Students with disqualifying criminal conviction(s) and/or drug screening results as determined by a hospital/healthcare organization may be prevented from undertaking Introductory Pharmacy Practice Experiences and/or Advanced Pharmacy Practice Experiences that are required to complete the pharmacy program at the University of Houston. The inability to complete pharmacy practice experiencies will prevent the student from satisfactorily completing the degree requirements of the UH College of Pharmacy Pharm.D. program.
Q. Will getting a bachelor’s degree improve my chances of getting in?
A. Because a bachelor’s degree is not required to get into our program, we do not give preference or an advantage to students who have one. It is us up to the student to decide and weigh out the pros and cons of obtaining a bachelor’s and the importance of it, if they decide to do so before beginning their PharmD program.
In our program, we have a mix of students who have bachelor’s degrees and students who just completed their prerequisite courses. For the incoming class of fall 2016, about 63 percent had a B.S. degree or higher upon enrollment.

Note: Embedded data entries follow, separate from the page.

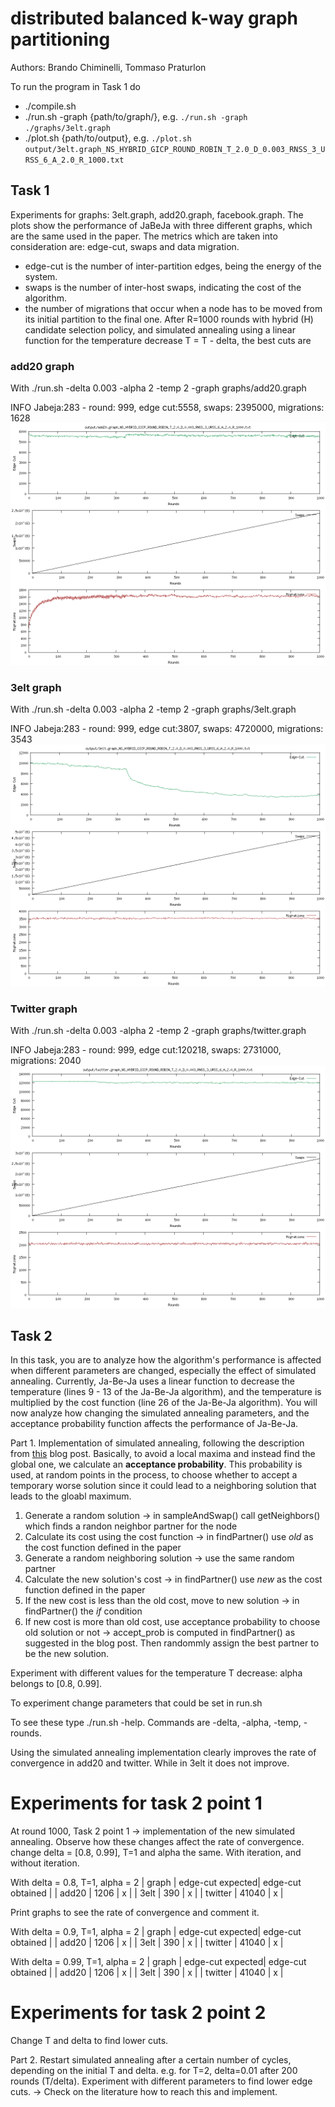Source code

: # distributed balanced k-way graph partitioning

Authors: Brando Chiminelli, Tommaso Praturlon

To run the program in Task 1 do
- ./compile.sh
- ./run.sh -graph {path/to/graph/}, e.g. `./run.sh -graph ./graphs/3elt.graph`
- ./plot.sh {path/to/output}, e.g. `./plot.sh output/3elt.graph_NS_HYBRID_GICP_ROUND_ROBIN_T_2.0_D_0.003_RNSS_3_URSS_6_A_2.0_R_1000.txt`

## Task 1 
Experiments for graphs: 3elt.graph, add20.graph, facebook.graph.
The plots show the performance of JaBeJa with three different graphs, which are the same used in the paper.
The metrics which are taken into consideration are: edge-cut, swaps and data migration.
- edge-cut is the number of inter-partition edges, being the energy of the system.
- swaps is the number of inter-host swaps, indicating the cost of the algorithm.
- the number of migrations that occur when a node has to be moved from its initial partition to the final one.
After R=1000 rounds with hybrid (H) candidate selection policy, and simulated annealing using a linear function for the temperature decrease T = T - delta, the best cuts are

### add20 graph
With ./run.sh -delta 0.003 -alpha 2 -temp 2 -graph graphs/add20.graph

INFO  Jabeja:283 - round: 999, edge cut:5558, swaps: 2395000, migrations: 1628
![add20](plots/graph_add20.png)

### 3elt graph
With ./run.sh -delta 0.003 -alpha 2 -temp 2 -graph graphs/3elt.graph

INFO  Jabeja:283 - round: 999, edge cut:3807, swaps: 4720000, migrations: 3543
![3elt](plots/graph_3elt.png)

### Twitter graph
With ./run.sh -delta 0.003 -alpha 2 -temp 2 -graph graphs/twitter.graph

INFO  Jabeja:283 - round: 999, edge cut:120218, swaps: 2731000, migrations: 2040
![twitter](plots/graph_twitter.png)

## Task 2

In this task, you are to analyze how the algorithm's performance is affected when different parameters are changed, especially the effect of simulated annealing. Currently, Ja-Be-Ja uses a linear function to decrease the temperature (lines 9 - 13 of the Ja-Be-Ja algorithm), and the temperature is multiplied by the cost function (line 26 of the Ja-Be-Ja algorithm). You will now analyze how changing the simulated annealing parameters, and the acceptance probability function affects the performance of Ja-Be-Ja.

Part 1. Implementation of simulated annealing, following the description from [this](http://katrinaeg.com/simulated-annealing.html) blog post. Basically, to avoid a local maxima and instead find the global one, we calculate an **acceptance probability**. This probability is used, at random points in the process, to choose whether to accept a temporary worse solution since it could lead to a neighboring solution that leads to the gloabl maximum.

1. Generate a random solution -> in sampleAndSwap() call getNeighbors() which finds a randon neighbor partner for the node
2. Calculate its cost using the cost function -> in findPartner() use _old_ as the cost function defined in the paper
3. Generate a random neighboring solution -> use the same random partner
4. Calculate the new solution's cost -> in findPartner() use _new_ as the cost function defined in the paper
5. If the new cost is less than the old cost, move to new solution -> in findPartner() the _if_ condition
6. If new cost is more than old cost, use acceptance probability to choose old solution or not -> accept_prob is computed in findPartner() as suggested in the blog post. Then randommly assign the best partner to be the new solution.

Experiment with different values for the temperature T decrease: alpha belongs to [0.8, 0.99].

To experiment change parameters that could be set in run.sh

To see these type ./run.sh -help. Commands are -delta, -alpha, -temp, -rounds.

Using the simulated annealing implementation clearly improves the rate of convergence in add20 and twitter. While in 3elt it does not improve.

# Experiments for task 2 point 1
At round 1000, 
Task 2 point 1 -> implementation of the new simulated annealing. Observe how these changes affect the rate of convergence.
change delta = [0.8, 0.99], T=1 and alpha the same. With iteration, and without iteration.

With delta = 0.8, T=1, alpha = 2
| graph | edge-cut expected| edge-cut obtained |
| add20 | 1206 | x |
| 3elt	| 390 | x |
| twitter | 41040 | x |

Print graphs to see the rate of convergence and comment it.

With delta = 0.9, T=1, alpha = 2
| graph | edge-cut expected| edge-cut obtained |
| add20 | 1206 | x |
| 3elt	| 390 | x |
| twitter | 41040 | x |

With delta = 0.99, T=1, alpha = 2
| graph | edge-cut expected| edge-cut obtained |
| add20 | 1206 | x |
| 3elt	| 390 | x |
| twitter | 41040 | x |


# Experiments for task 2 point 2

Change T and delta to find lower cuts. 

Part 2. Restart simulated annealing after a certain number of cycles, depending on the initial T and delta. e.g. for T=2, delta=0.01 after 200 rounds (T/delta). Experiment with different parameters to find lower edge cuts. -> Check on the literature how to reach this and implement.
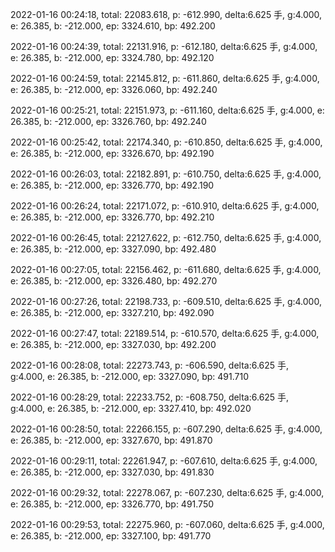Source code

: 2022-01-16 00:24:18, total: 22083.618, p: -612.990, delta:6.625 手, g:4.000, e: 26.385, b: -212.000, ep: 3324.610, bp: 492.200

2022-01-16 00:24:39, total: 22131.916, p: -612.180, delta:6.625 手, g:4.000, e: 26.385, b: -212.000, ep: 3324.780, bp: 492.120

2022-01-16 00:24:59, total: 22145.812, p: -611.860, delta:6.625 手, g:4.000, e: 26.385, b: -212.000, ep: 3326.060, bp: 492.240

2022-01-16 00:25:21, total: 22151.973, p: -611.160, delta:6.625 手, g:4.000, e: 26.385, b: -212.000, ep: 3326.760, bp: 492.240

2022-01-16 00:25:42, total: 22174.340, p: -610.850, delta:6.625 手, g:4.000, e: 26.385, b: -212.000, ep: 3326.670, bp: 492.190

2022-01-16 00:26:03, total: 22182.891, p: -610.750, delta:6.625 手, g:4.000, e: 26.385, b: -212.000, ep: 3326.770, bp: 492.190

2022-01-16 00:26:24, total: 22171.072, p: -610.910, delta:6.625 手, g:4.000, e: 26.385, b: -212.000, ep: 3326.770, bp: 492.210

2022-01-16 00:26:45, total: 22127.622, p: -612.750, delta:6.625 手, g:4.000, e: 26.385, b: -212.000, ep: 3327.090, bp: 492.480

2022-01-16 00:27:05, total: 22156.462, p: -611.680, delta:6.625 手, g:4.000, e: 26.385, b: -212.000, ep: 3326.480, bp: 492.270

2022-01-16 00:27:26, total: 22198.733, p: -609.510, delta:6.625 手, g:4.000, e: 26.385, b: -212.000, ep: 3327.210, bp: 492.090

2022-01-16 00:27:47, total: 22189.514, p: -610.570, delta:6.625 手, g:4.000, e: 26.385, b: -212.000, ep: 3327.030, bp: 492.200

2022-01-16 00:28:08, total: 22273.743, p: -606.590, delta:6.625 手, g:4.000, e: 26.385, b: -212.000, ep: 3327.090, bp: 491.710

2022-01-16 00:28:29, total: 22233.752, p: -608.750, delta:6.625 手, g:4.000, e: 26.385, b: -212.000, ep: 3327.410, bp: 492.020

2022-01-16 00:28:50, total: 22266.155, p: -607.290, delta:6.625 手, g:4.000, e: 26.385, b: -212.000, ep: 3327.670, bp: 491.870

2022-01-16 00:29:11, total: 22261.947, p: -607.610, delta:6.625 手, g:4.000, e: 26.385, b: -212.000, ep: 3327.030, bp: 491.830

2022-01-16 00:29:32, total: 22278.067, p: -607.230, delta:6.625 手, g:4.000, e: 26.385, b: -212.000, ep: 3326.770, bp: 491.750

2022-01-16 00:29:53, total: 22275.960, p: -607.060, delta:6.625 手, g:4.000, e: 26.385, b: -212.000, ep: 3327.100, bp: 491.770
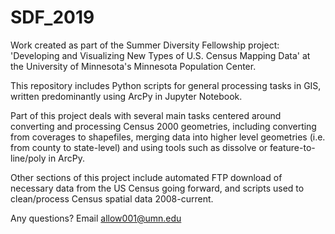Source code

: # SDF_2019
Work created as part of the Summer Diversity Fellowship project: 'Developing and Visualizing New Types of U.S. Census Mapping Data' at the University of Minnesota's Minnesota Population Center.

This repository includes Python scripts for general processing tasks in GIS, written predominantly using ArcPy in Jupyter Notebook. 

Part of this project deals with several main tasks centered around converting and processing Census 2000 geometries, including converting from coverages to shapefiles, merging data into higher level geometries (i.e. from county to state-level) and using tools such as dissolve or feature-to-line/poly in ArcPy. 

Other sections of this project include automated FTP download of necessary data from the US Census going forward, and scripts used to clean/process Census spatial data 2008-current. 

Any questions? Email allow001@umn.edu

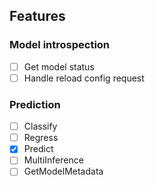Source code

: ## Features


### Model introspection

* [ ] Get model status
* [ ] Handle reload config request

### Prediction

* [ ] Classify
* [ ] Regress
* [x] Predict
* [ ] MultiInference
* [ ] GetModelMetadata
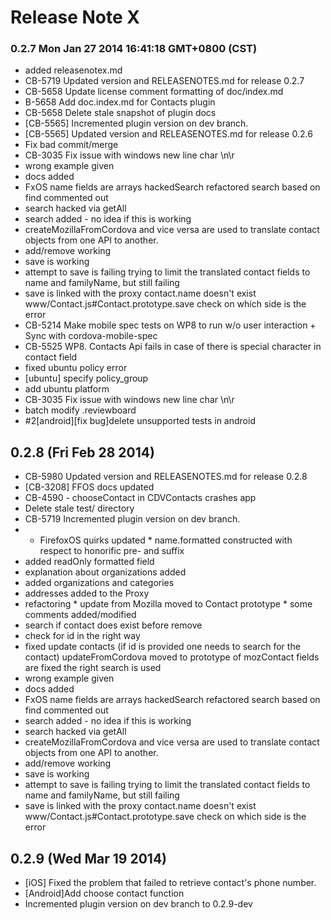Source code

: <!--
#
# Licensed to the Apache Software Foundation (ASF) under one
# or more contributor license agreements.  See the NOTICE file
# distributed with this work for additional information
# regarding copyright ownership.  The ASF licenses this file
# to you under the Apache License, Version 2.0 (the
# "License"); you may not use this file except in compliance
# with the License.  You may obtain a copy of the License at
#
# http://www.apache.org/licenses/LICENSE-2.0
#
# Unless required by applicable law or agreed to in writing,
# software distributed under the License is distributed on an
# "AS IS" BASIS, WITHOUT WARRANTIES OR CONDITIONS OF ANY
#  KIND, either express or implied.  See the License for the
# specific language governing permissions and limitations
# under the License.
#
-->
# Release Note X


### 0.2.7 Mon Jan 27 2014 16:41:18 GMT+0800 (CST)
 *  added releasenotex.md
 *  CB-5719 Updated version and RELEASENOTES.md for release 0.2.7
 *  CB-5658 Update license comment formatting of doc/index.md
 *  B-5658 Add doc.index.md for Contacts plugin
 *  CB-5658 Delete stale snapshot of plugin docs
 *  [CB-5565] Incremented plugin version on dev branch.
 *  [CB-5565] Updated version and RELEASENOTES.md for release 0.2.6
 *  Fix bad commit/merge
 *  CB-3035 Fix issue with windows new line char \n\r
 *  wrong example given
 *  docs added
 *  FxOS name fields are arrays hackedSearch refactored search based on find commented out
 *  search hacked via getAll
 *  search added - no idea if this is working
 *  createMozillaFromCordova and vice versa are used to translate contact objects from one API to another.
 *  add/remove working
 *  save is working
 *  attempt to save is failing trying to limit the translated contact fields to name and familyName, but still failing
 *  save is linked with the proxy contact.name doesn't exist www/Contact.js#Contact.prototype.save check on which side is the error
 *  CB-5214 Make mobile spec tests on WP8 to run w/o user interaction + Sync with cordova-mobile-spec
 *  CB-5525 WP8. Contacts Api fails in case of there is special character in contact field
 *  fixed ubuntu policy error
 *  [ubuntu] specify policy_group
 *  add ubuntu platform
 *  CB-3035 Fix issue with windows new line char \n\r
 *  batch modify .reviewboard
 *  #2[android][fix bug]delete unsupported tests in android


## 0.2.8 (Fri Feb 28 2014)


 *  CB-5980 Updated version and RELEASENOTES.md for release 0.2.8
 *  [CB-3208] FFOS docs updated
 *  CB-4590 - chooseContact in CDVContacts crashes app
 *  Delete stale test/ directory
 *  CB-5719 Incremented plugin version on dev branch.
 *  * FirefoxOS quirks updated * name.formatted constructed with respect to honorific pre- and suffix
 *  added readOnly formatted field
 *  explanation about organizations added
 *  added organizations and categories
 *  addresses added to the Proxy
 *  refactoring * update from Mozilla moved to Contact prototype * some comments added/modified
 *  search if contact does exist before remove
 *  check for id in the right way
 *  fixed update contacts (if id is provided one needs to search for the contact) updateFromCordova moved to prototype of mozContact fields are fixed the right search is used
 *  wrong example given
 *  docs added
 *  FxOS name fields are arrays hackedSearch refactored search based on find commented out
 *  search added - no idea if this is working
 *  search hacked via getAll
 *  createMozillaFromCordova and vice versa are used to translate contact objects from one API to another.
 *  add/remove working
 *  save is working
 *  attempt to save is failing trying to limit the translated contact fields to name and familyName, but still failing
 *  save is linked with the proxy contact.name doesn't exist www/Contact.js#Contact.prototype.save check on which side is the error


## 0.2.9 (Wed Mar 19 2014)


 *  [iOS] Fixed the problem that failed to retrieve contact's phone number.
 *  [Android]Add choose contact function
 *  Incremented plugin version on dev branch to 0.2.9-dev
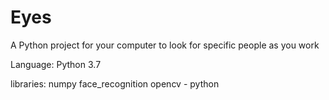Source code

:# Eyes
A Python project for your computer to look for specific people as you work

Language: Python 3.7

libraries:
numpy
face_recognition
opencv - python

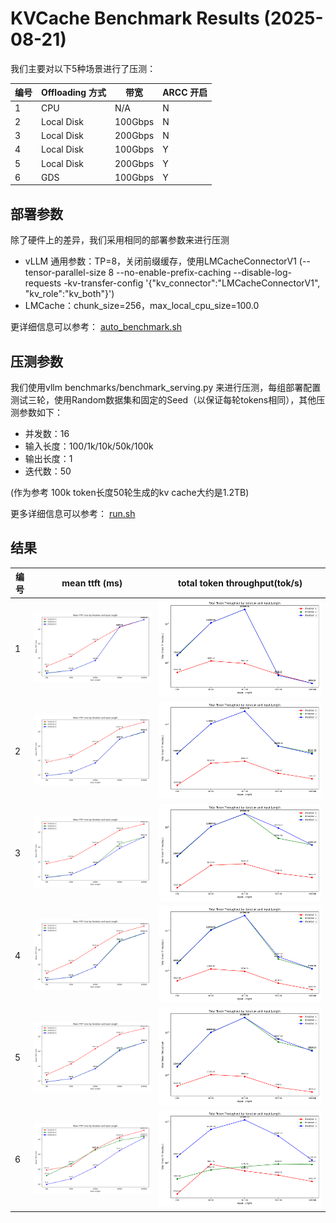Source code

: # KVCache Benchmark Results (2025-08-21)

我们主要对以下5种场景进行了压测：

| 编号| Offloading 方式 |  带宽  |     ARCC 开启     |
| --- | ----------- | ----- | -------------------- |
| 1  |   CPU        |  N/A          |       N      |
| 2  |   Local Disk |  100Gbps      |       N      |
| 3  |   Local Disk |  200Gbps      |       N      |
| 4  |   Local Disk |  100Gbps      |       Y      |
| 5  |   Local Disk |  200Gbps      |       Y      |
| 6  |   GDS        |  100Gbps      |       Y      |

## 部署参数

除了硬件上的差异，我们采用相同的部署参数来进行压测

- vLLM 通用参数：TP=8，关闭前缀缓存，使用LMCacheConnectorV1 (--tensor-parallel-size 8 --no-enable-prefix-caching --disable-log-requests -kv-transfer-config '{\"kv_connector\":\"LMCacheConnectorV1\", \"kv_role\":\"kv_both\"}')
- LMCache：chunk_size=256，max_local_cpu_size=100.0 

更详细信息可以参考： [auto_benchmark.sh](../tools/auto_benchmark.sh)

## 压测参数

我们使用vllm benchmarks/benchmark_serving.py 来进行压测，每组部署配置测试三轮，使用Random数据集和固定的Seed（以保证每轮tokens相同），其他压测参数如下：

- 并发数：16
- 输入长度：100/1k/10k/50k/100k
- 输出长度：1
- 迭代数：50

(作为参考 100k token长度50轮生成的kv cache大约是1.2TB)

更多详细信息可以参考： [run.sh](../tools/run.sh)

## 结果

| 编号| mean ttft (ms) |  total token throughput(tok/s)     |
| --- | ----------- | -------------------- |
| 1  | ![cpu_benchmark_ttft.png](cpu_benchmark_ttft.png) | ![cpu_benchmark_throughput.png](cpu_benchmark_throughput.png) |
| 2  | ![400gbps_benchmark_ttft.png](400gbps_benchmark_ttft.png) | ![400gbps_benchmark_throughput.png](400gbps_benchmark_throughput.png) |
| 3  | ![800gbps_benchmark_ttft.png](800gbps_benchmark_ttft.png) | ![800gbps_benchmark_throughput.png](800gbps_benchmark_throughput.png) |
| 4  | ![400gbps_arcc_benchmark_ttft.png](400gbps_arcc_benchmark_ttft.png) | ![400gbps_arcc_benchmark_throughput.png](400gbps_arcc_benchmark_throughput.png) |
| 5  | ![800gbps_arcc_benchmark_ttft.png](800gbps_arcc_benchmark_ttft.png) | ![800gbps_arcc_benchmark_throughput.png](800gbps_arcc_benchmark_throughput.png) |
| 6  | ![gds_400gbps_benchmark_ttft.png](gds_400gbps_benchmark_ttft.png) | ![gds_400gbps_benchmark_throughput.png](gds_400gbps_benchmark_throughput.png) |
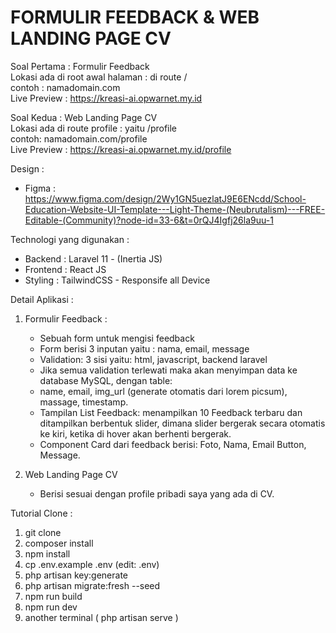 # FORMULIR FEEDBACK & WEB LANDING PAGE CV

Soal Pertama : Formulir Feedback</br>
Lokasi ada di root awal halaman : di route /</br>
contoh : namadomain.com</br>
Live Preview : https://kreasi-ai.opwarnet.my.id


Soal Kedua : Web Landing Page CV</br>
Lokasi ada di route profile : yaitu /profile</br>
contoh: namadomain.com/profile</br>
Live Preview : https://kreasi-ai.opwarnet.my.id/profile

Design :
- Figma : https://www.figma.com/design/2Wy1GN5uezlatJ9E6ENcdd/School-Education-Website-UI-Template---Light-Theme-(Neubrutalism)---FREE-Editable-(Community)?node-id=33-6&t=0rQJ4Igfj26la9uu-1

Technologi yang digunakan :
- Backend : Laravel 11 - (Inertia JS)
- Frontend : React JS
- Styling : TailwindCSS - Responsife all Device

Detail Aplikasi : 
1. Formulir Feedback :
   - Sebuah form untuk mengisi feedback
   - Form berisi 3 inputan yaitu : nama, email, message
   - Validation: 3 sisi yaitu: html, javascript, backend laravel
   - Jika semua validation terlewati maka akan menyimpan data ke database MySQL, dengan table:
   - name, email, img_url (generate otomatis dari lorem picsum), massage, timestamp.
   - Tampilan List Feedback: menampilkan 10 Feedback terbaru dan ditampilkan berbentuk slider, dimana slider bergerak secara otomatis ke kiri, ketika di hover akan berhenti bergerak.
   - Component Card dari feedback berisi: Foto, Nama, Email Button, Message.
     
2. Web Landing Page CV
   - Berisi sesuai dengan profile pribadi saya yang ada di CV.


Tutorial Clone :
1. git clone
2. composer install
3. npm install
4. cp .env.example .env (edit: .env)
5. php artisan key:generate
6. php artisan migrate:fresh --seed
7. npm run build
8. npm run dev
9. another terminal ( php artisan serve )
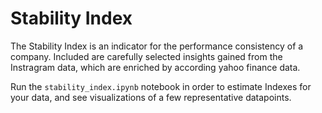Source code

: # Stability Index

The Stability Index is an indicator for the performance consistency of a company.
Included are carefully selected insights gained from the Instragram data, which are enriched by according yahoo finance data.

Run the `stability_index.ipynb` notebook in order to estimate Indexes for your data, and see visualizations of a few representative datapoints.
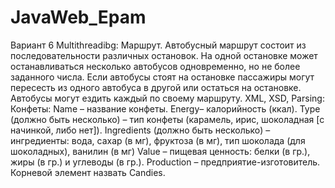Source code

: # JavaWeb_Epam
Вариант 6
Multithreadibg:
Маршрут. Автобусный маршрут состоит из последовательности различных остановок. На одной остановке может останавливаться несколько автобусов одновременно, но не более заданного числа. Если автобусы стоят на остановке пассажиры могут пересесть из одного автобуса в другой или остаться на остановке. Автобусы могут ездить каждый по своему маршруту.
ХML, XSD, Parsing:
Конфеты:
Name – название конфеты.
Energy– калорийность (ккал).
Type (должно быть несколько) – тип конфеты (карамель, ирис, шоколадная [с начинкой, либо нет]).
Ingredients (должно быть несколько) – ингредиенты: вода, сахар (в мг), фруктоза (в мг), тип шоколада (для шоколадных), ванилин (в мг)
Value – пищевая ценность: белки (в гр.), жиры (в гр.) и углеводы (в гр.).
Production – предприятие-изготовитель.
Корневой элемент назвать Candies.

Q. What major should I choose?
A. We encourage students to choose a major in a science related discipline. Many science related majors have the same requirements we do. However, students can choose any major. One major is not preferred over the others for admission purposes.
Q. How much volunteer/community services is required?
A. A minimum of twenty-five (25) volunteer/community service hours are required for admission consideration. Students should have a consistent amount of volunteer/community service hours to be a competitive applicant. Volunteer activities do not have to be in the healthcare area, and can be whatever type they choose, so long as it is non-paid and clearly benefits the community at-large. This volunteer/community service must begin at the onset of the applicant's college career.